Exercise objective ▸ Among the entries below, how many lines include the string "import"? Answer with only the number.

Material for this exercise ▸

"""

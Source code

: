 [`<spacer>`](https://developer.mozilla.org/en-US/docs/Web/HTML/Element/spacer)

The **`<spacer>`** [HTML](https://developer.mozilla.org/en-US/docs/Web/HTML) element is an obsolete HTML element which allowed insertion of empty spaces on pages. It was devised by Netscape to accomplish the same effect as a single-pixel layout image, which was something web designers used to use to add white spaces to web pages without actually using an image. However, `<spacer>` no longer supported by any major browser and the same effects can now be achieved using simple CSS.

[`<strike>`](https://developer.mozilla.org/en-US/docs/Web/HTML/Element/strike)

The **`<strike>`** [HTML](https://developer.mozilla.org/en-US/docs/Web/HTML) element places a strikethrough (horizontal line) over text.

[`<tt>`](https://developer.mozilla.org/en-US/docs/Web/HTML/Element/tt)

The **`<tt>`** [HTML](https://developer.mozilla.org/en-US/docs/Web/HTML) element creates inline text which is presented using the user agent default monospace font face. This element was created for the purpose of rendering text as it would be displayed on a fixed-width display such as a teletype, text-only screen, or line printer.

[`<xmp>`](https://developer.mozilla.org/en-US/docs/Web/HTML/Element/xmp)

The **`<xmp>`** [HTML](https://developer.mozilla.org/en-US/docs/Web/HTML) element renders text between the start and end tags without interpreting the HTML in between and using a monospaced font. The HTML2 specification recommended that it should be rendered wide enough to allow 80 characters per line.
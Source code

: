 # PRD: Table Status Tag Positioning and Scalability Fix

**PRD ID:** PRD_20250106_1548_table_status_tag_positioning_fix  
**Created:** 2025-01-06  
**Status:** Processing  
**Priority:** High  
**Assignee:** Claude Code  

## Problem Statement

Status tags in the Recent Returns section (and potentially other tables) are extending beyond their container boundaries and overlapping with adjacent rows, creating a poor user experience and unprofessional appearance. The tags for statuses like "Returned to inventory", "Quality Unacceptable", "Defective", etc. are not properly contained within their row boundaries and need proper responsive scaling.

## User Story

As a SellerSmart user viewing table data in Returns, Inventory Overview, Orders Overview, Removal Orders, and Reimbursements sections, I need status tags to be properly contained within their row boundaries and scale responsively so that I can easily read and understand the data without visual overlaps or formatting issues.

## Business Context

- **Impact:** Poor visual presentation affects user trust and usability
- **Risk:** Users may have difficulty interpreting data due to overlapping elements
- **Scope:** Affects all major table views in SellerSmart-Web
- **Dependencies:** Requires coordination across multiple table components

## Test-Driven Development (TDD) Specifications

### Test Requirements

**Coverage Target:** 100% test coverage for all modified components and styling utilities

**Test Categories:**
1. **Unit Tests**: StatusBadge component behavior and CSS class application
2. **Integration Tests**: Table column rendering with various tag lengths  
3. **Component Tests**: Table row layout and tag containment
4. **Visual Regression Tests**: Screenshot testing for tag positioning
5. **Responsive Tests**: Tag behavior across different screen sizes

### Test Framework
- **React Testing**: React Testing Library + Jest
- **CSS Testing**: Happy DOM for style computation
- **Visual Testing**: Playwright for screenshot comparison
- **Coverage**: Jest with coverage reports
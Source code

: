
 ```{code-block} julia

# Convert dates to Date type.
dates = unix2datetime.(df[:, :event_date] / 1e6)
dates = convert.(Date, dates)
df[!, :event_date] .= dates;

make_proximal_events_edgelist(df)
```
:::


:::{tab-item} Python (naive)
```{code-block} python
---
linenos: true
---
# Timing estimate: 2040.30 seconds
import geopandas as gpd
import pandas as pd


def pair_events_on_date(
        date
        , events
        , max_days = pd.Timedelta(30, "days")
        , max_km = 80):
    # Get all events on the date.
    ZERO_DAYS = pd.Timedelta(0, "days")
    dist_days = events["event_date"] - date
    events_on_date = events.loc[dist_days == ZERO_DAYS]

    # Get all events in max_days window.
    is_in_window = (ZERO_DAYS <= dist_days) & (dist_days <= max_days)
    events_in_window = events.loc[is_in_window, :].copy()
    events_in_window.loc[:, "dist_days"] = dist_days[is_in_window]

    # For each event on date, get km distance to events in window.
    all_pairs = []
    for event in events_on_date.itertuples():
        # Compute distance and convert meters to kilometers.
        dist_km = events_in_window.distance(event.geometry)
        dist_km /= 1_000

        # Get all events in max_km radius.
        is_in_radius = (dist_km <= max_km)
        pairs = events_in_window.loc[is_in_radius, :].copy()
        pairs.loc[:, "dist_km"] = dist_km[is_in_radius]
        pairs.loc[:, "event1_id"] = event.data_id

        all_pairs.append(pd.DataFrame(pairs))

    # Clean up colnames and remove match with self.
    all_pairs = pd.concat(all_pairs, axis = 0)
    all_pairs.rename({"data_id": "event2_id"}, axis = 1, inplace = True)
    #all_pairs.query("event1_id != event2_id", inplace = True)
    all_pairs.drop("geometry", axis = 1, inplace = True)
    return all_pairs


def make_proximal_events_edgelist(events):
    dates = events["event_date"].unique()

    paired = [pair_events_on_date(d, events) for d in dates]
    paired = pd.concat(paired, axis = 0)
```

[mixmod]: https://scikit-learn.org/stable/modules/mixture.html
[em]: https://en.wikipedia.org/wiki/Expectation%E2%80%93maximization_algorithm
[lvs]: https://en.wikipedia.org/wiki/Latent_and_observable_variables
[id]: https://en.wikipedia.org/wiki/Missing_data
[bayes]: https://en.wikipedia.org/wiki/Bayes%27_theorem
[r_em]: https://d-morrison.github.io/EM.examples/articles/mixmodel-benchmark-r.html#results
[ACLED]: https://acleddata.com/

"""

Exercise output ▸ 2